Tribunal Central Administrativo Norte
01494/13.0BEPRT
- Data
- 2023-04-27
- Relator
- Paula Moura Teixeira
- Decisão
- Negar provimento ao recurso.
- Votação
- Unanimidade
- Emitente
- TAF do Porto
Sumário
I. Da leitura e interpretação do art.º 98.º e 99.º da Diretiva IVA decorre a possibilidade de os Estados membros aplicar uma taxa reduzida a determinados equipamentos, para uso exclusivo de deficientes, derrogando assim o regime da taxa normal. II. Da interpretação da alínea a) do art.º 18.º do CIVA e da lista I anexa ao CIVA, resulta a aplicação de taxa reduzida de 6% a utensílios e quaisquer aparelhos ou objetos especificamente concebidos para utilização por pessoas com deficiência, desde que constem de uma lista aprovada por despacho conjunto dos Ministros das Finanças, da Solidariedade e Segurança Social e da Saúde. III. No Despacho Conjunto n.º 26026/2006, prevê plataformas elevatórias e elevadores para cadeiras de rodas (não possuem cobertura e não trabalham dentro de um poço), entre outros.
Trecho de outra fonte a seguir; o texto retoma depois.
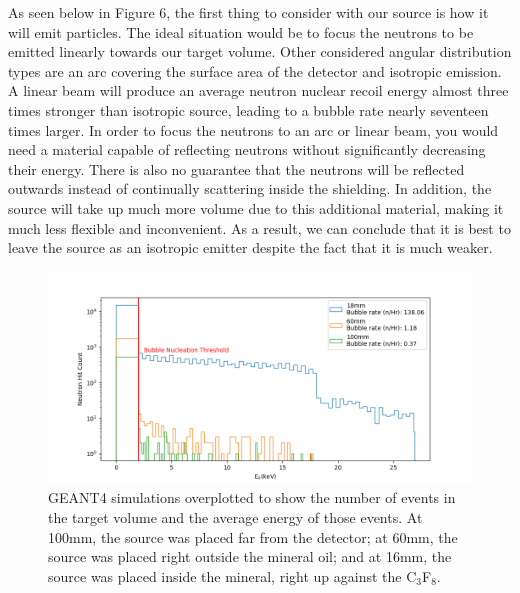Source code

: \documentclass[%
12pt,
twoside,
reprint,
amsmath,amssymb,
aps,
]{article}
\begin{document}
	\par As seen below in Figure 6, the first thing to consider with our source is how it will emit particles. The ideal situation would be to focus the neutrons to be emitted linearly towards our target volume. Other considered angular distribution types are an arc covering the surface area of the detector and isotropic emission. A linear beam will produce an average neutron nuclear recoil energy almost three times stronger than isotropic source, leading to a bubble rate nearly seventeen times larger. In order to focus the neutrons to an arc or linear beam, you would need a material capable of reflecting neutrons without significantly decreasing their energy. There is also no guarantee that the neutrons will be reflected outwards instead of continually scattering inside the shielding. In addition, the source will take up much more volume due to this additional material, making it much less flexible and inconvenient. As a result, we can conclude that it is best to leave the source as an isotropic emitter despite the fact that it is much weaker.

	\begin{figure}[!b]
		\includegraphics[scale = 0.6, center]{Images/distance_log.png}
		\caption{\label{tab:table-name} GEANT4 simulations overplotted to show the number of events in the target volume and the average energy of those events. At 100mm, the source was placed far from the detector; at 60mm, the source was placed right outside the mineral oil; and at 16mm, the source was placed inside the mineral, right up against the C$_{3}$F$_{8}$.}
	\end{figure}
	
\end{document}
IV. O disposto no ponto 39 do Despacho Conjunto 2026/2006, de 22.12 insere-se no âmbito da aplicação de normas tributárias, o respetivo teor deve ser interpretado de acordo com as regras definidas no artigo 9.º CC e 11.º da LGT, sendo certo que a jurisprudência do TJUE, no que respeita às normas que preveem taxas reduzidas tem defendido uma interpretação estrita, sendo esta entendida como uma interpretação rigorosa, precisa ou literal.(C- /199 de 18.01.2001 e C-384/01 de 8.05.2001).* * Sumário elaborado pelo relator (art. 663º, n.º 7 do Cód. Proc. Civil)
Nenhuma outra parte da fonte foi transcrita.